Problem requirements>
Report, from the records below, every line where the word "pulpitów" appears.

================================

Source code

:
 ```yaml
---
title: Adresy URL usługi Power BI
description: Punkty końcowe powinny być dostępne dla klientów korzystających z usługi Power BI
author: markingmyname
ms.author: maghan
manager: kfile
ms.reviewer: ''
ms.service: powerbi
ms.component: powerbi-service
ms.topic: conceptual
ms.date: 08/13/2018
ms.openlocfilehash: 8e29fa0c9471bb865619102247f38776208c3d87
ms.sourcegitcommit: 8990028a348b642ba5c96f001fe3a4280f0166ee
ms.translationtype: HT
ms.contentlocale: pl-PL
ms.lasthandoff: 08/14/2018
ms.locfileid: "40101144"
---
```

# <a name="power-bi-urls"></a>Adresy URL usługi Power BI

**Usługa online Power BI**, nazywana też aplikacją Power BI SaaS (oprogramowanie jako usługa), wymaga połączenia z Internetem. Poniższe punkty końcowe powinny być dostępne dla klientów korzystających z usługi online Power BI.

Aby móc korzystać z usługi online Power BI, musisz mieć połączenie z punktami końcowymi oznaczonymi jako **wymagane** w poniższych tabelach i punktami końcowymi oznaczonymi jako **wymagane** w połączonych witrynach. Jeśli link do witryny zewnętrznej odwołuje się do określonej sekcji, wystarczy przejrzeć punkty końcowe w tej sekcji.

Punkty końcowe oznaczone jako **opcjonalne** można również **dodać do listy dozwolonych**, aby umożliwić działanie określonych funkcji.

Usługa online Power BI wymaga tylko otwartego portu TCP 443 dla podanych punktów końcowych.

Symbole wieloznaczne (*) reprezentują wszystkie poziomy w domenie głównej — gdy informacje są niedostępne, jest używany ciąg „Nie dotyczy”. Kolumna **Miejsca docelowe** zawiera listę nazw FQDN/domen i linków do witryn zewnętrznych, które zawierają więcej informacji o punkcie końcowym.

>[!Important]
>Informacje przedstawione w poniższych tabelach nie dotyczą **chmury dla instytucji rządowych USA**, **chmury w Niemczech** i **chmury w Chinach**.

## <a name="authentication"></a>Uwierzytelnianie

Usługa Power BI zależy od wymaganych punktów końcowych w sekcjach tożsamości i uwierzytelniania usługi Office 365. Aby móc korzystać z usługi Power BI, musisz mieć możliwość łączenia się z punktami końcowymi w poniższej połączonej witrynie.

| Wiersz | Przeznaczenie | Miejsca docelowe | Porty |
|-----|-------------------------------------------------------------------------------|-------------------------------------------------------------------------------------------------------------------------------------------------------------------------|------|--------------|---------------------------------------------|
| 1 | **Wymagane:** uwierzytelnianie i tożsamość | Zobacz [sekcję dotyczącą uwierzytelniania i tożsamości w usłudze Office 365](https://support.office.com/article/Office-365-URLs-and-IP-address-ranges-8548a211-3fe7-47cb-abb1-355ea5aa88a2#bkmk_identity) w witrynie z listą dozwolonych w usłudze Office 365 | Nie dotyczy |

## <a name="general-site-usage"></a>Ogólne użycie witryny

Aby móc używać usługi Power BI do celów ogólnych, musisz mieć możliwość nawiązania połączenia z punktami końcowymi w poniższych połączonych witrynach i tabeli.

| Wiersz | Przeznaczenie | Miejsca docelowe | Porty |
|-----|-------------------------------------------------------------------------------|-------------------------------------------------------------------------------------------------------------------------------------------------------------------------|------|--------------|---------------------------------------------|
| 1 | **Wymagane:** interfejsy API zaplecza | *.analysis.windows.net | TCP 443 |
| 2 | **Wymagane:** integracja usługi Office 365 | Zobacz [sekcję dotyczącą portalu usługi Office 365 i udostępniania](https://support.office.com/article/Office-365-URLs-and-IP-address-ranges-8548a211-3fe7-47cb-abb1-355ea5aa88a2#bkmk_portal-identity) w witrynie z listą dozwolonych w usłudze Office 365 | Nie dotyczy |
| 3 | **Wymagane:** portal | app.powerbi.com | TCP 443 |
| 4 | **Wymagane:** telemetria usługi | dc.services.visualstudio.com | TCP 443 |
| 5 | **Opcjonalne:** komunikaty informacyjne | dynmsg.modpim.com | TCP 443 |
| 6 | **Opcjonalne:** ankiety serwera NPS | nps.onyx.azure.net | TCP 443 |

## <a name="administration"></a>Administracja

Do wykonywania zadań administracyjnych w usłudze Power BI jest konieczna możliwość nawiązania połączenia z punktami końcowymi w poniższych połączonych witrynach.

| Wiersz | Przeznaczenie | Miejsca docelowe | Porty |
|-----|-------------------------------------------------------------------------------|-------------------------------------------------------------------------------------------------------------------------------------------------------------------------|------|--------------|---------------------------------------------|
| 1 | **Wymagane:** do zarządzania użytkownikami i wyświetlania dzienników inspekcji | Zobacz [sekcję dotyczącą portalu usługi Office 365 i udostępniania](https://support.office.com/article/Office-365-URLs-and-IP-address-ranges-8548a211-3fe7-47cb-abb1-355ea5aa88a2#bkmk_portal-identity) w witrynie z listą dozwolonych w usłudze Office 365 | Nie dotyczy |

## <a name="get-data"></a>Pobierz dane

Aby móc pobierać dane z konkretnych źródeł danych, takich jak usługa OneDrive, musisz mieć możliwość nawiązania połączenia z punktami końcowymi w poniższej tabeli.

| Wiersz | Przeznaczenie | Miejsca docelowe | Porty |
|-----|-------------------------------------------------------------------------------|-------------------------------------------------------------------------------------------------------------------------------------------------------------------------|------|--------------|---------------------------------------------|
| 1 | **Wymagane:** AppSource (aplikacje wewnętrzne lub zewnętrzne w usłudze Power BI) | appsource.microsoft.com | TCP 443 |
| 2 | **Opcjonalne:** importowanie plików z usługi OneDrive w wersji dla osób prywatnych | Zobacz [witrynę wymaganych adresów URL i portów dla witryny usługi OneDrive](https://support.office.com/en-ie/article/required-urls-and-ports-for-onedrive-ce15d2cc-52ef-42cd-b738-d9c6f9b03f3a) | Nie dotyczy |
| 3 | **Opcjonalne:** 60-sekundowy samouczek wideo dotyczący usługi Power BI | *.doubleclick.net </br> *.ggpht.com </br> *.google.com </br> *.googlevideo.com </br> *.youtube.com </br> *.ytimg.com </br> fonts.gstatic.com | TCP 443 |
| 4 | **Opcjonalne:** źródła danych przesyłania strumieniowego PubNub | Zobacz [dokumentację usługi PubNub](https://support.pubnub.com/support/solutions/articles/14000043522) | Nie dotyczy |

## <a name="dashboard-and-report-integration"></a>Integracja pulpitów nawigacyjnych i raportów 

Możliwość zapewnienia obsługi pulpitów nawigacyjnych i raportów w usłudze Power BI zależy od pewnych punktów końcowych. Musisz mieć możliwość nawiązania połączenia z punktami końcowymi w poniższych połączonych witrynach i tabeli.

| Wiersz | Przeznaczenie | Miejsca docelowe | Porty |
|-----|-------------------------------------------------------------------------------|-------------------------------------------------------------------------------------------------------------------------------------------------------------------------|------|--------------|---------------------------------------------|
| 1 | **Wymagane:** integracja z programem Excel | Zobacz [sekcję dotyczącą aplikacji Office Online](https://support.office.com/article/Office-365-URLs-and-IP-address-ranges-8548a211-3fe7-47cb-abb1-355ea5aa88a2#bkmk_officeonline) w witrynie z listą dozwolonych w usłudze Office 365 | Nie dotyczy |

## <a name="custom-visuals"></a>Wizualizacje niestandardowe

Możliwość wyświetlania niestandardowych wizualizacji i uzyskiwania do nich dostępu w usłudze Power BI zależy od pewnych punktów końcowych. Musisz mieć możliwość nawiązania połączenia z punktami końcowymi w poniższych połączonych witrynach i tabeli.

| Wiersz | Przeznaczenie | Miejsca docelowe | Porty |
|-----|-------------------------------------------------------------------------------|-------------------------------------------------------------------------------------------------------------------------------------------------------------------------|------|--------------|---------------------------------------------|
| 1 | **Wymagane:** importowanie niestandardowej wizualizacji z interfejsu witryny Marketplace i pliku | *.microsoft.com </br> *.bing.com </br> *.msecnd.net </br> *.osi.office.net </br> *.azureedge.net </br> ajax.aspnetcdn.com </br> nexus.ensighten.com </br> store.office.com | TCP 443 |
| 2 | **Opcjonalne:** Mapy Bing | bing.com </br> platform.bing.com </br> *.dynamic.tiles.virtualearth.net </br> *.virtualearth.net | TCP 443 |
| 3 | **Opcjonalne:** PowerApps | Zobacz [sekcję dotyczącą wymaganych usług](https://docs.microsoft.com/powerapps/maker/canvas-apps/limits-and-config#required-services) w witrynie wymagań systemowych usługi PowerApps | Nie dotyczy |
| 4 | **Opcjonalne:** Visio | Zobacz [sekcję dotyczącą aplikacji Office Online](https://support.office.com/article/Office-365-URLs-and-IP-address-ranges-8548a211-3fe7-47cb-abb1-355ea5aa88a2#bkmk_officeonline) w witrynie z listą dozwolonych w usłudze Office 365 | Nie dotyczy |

================================

Answer box>
## <a name="dashboard-and-report-integration"></a>Integracja pulpitów nawigacyjnych i raportów 
Możliwość zapewnienia obsługi pulpitów nawigacyjnych i raportów w usłudze Power BI zależy od pewnych punktów końcowych. Musisz mieć możliwość nawiązania połączenia z punktami końcowymi w poniższych połączonych witrynach i tabeli.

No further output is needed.